Children of the Uprising by Trevor Shane


  Christopher hesitated, knowing that he was about to make a mistake, but then he went ahead and made it anyway. “I think we’re going to Los Angeles but I’m not sure. I’ll try to find out. I’ll let you know.”

  Twenty

  Evan sat in the airport terminal waiting for them to announce his row for boarding. He was doing his best to stand off to the side without looking suspicious. Mostly, he stood near the window, staring out at the planes, blocking his face from everyone else in the airport. Still, every so often, he took his eyes away from the window to scan the terminal and try to find out if anyone was watching him. He was pretty sure that he hadn’t been followed. Even if they had followed him out of Maine, he was pretty sure he would have lost them by now. He’d pulled out every trick that he and Christopher had practiced growing up. He drove. He took the train. He traveled on foot much farther than he needed to. He used misdirection, going the wrong way more than once, then secretly turning back and retracing his steps. All that and he never saw anyone behind him. Not a single person.

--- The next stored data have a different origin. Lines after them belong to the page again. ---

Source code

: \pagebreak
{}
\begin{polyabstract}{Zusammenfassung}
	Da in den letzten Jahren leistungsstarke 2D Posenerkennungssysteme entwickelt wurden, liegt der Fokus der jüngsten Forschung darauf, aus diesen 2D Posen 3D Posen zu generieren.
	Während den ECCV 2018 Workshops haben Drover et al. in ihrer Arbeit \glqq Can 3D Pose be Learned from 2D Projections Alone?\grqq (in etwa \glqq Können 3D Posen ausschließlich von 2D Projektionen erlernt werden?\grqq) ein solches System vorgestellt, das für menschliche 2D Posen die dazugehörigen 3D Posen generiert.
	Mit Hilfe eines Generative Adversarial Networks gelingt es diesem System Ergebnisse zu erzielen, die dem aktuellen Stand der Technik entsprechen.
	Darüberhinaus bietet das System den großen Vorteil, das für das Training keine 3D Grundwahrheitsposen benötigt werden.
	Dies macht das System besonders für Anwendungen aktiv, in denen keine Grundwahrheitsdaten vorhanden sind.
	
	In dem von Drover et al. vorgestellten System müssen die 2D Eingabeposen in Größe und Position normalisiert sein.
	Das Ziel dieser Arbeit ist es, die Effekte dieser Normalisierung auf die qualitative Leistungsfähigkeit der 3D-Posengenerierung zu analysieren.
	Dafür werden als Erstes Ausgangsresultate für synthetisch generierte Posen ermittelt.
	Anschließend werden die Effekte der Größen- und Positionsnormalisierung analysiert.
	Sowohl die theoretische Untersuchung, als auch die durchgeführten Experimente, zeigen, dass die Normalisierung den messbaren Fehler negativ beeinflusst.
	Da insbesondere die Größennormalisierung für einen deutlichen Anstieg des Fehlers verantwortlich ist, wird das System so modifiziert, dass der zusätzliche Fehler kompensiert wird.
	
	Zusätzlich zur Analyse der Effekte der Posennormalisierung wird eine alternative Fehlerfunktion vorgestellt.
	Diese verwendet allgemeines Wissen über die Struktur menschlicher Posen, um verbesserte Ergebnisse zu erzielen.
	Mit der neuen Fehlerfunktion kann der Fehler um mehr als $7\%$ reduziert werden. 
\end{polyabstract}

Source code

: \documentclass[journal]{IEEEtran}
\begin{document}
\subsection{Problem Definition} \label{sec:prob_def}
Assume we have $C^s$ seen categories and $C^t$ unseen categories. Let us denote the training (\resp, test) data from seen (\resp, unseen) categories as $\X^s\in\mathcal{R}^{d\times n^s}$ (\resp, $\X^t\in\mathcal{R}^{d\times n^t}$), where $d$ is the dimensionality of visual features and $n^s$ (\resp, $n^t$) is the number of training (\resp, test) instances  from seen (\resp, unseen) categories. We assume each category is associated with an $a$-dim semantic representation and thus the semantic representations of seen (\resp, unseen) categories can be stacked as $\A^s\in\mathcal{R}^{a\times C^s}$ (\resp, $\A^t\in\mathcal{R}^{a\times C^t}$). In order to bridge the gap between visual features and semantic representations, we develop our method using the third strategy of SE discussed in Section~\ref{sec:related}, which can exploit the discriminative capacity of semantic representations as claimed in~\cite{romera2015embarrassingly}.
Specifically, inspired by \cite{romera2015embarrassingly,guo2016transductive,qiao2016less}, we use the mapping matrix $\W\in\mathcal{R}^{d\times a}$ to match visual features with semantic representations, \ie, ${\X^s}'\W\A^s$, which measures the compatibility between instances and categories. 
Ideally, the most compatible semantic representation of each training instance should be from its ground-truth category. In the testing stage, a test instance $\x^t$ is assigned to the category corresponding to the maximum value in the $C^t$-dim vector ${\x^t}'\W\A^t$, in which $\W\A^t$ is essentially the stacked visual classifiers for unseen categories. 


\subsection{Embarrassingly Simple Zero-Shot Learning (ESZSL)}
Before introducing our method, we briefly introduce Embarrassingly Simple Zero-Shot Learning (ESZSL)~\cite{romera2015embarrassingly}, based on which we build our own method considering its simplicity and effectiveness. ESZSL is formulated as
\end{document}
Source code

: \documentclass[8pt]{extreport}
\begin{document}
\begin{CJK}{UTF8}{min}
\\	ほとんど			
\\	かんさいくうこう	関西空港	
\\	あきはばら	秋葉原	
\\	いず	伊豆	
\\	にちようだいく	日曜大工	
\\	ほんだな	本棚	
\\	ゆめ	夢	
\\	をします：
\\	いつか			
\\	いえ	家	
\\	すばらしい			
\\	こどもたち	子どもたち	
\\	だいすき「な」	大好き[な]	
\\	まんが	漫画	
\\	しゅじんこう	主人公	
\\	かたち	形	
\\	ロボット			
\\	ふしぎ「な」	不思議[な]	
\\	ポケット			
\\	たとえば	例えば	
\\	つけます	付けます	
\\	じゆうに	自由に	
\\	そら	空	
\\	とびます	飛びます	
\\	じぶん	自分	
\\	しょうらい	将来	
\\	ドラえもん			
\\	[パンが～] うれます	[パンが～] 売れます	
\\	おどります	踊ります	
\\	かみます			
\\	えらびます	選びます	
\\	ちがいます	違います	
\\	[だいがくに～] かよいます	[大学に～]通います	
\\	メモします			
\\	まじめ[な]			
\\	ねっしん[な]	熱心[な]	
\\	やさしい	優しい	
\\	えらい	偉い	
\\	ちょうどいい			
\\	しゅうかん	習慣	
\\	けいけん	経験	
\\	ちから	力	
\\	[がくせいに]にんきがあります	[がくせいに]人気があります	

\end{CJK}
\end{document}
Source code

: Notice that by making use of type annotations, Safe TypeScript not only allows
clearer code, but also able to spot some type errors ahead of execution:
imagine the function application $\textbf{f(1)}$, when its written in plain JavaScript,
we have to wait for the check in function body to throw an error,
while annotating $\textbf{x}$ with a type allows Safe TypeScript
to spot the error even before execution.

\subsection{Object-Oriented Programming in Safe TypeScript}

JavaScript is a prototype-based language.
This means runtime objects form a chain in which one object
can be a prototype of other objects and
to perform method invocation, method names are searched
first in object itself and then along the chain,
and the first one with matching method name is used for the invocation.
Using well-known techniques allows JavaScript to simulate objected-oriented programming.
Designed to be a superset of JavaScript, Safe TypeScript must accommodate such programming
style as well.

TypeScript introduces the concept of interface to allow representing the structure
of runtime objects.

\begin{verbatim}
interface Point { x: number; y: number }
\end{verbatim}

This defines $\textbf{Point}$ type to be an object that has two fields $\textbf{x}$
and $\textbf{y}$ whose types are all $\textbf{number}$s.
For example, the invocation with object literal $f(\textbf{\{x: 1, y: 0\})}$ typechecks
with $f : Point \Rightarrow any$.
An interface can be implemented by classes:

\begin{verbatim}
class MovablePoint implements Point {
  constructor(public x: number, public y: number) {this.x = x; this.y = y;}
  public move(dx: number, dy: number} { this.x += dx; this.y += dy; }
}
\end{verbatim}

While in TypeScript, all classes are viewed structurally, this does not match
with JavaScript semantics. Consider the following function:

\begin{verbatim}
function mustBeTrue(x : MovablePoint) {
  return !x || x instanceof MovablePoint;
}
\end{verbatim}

  He had followed Christopher’s instructions. He’d done everything Christopher told him to do, but he was still nervous. He purchased the plane tickets with the credit card that Christopher had glued to the bottom of the desk in his room. Evan had found two of them down there and noticed the glue marks from where a third had already been pulled off. He’d thought that he knew almost everything about Christopher, but he didn’t know about the credit cards. The credit cards that Evan found were in two different names, neither of them Christopher’s. He had no idea if they were stolen or fake. As long as they worked, he didn’t care.

  They called Evan’s row. He took one last look around to make sure that he was what he’d always been, unnoticed. He knew that this was his last chance to run. He walked toward the woman who was collecting the tickets and handed his to her. He tried to act calm. He tried to act like he’d done this before, even though he hadn’t. It wasn’t merely the running and the fake credit cards that were new to Evan. He was also walking onto an airplane for the first time in his life.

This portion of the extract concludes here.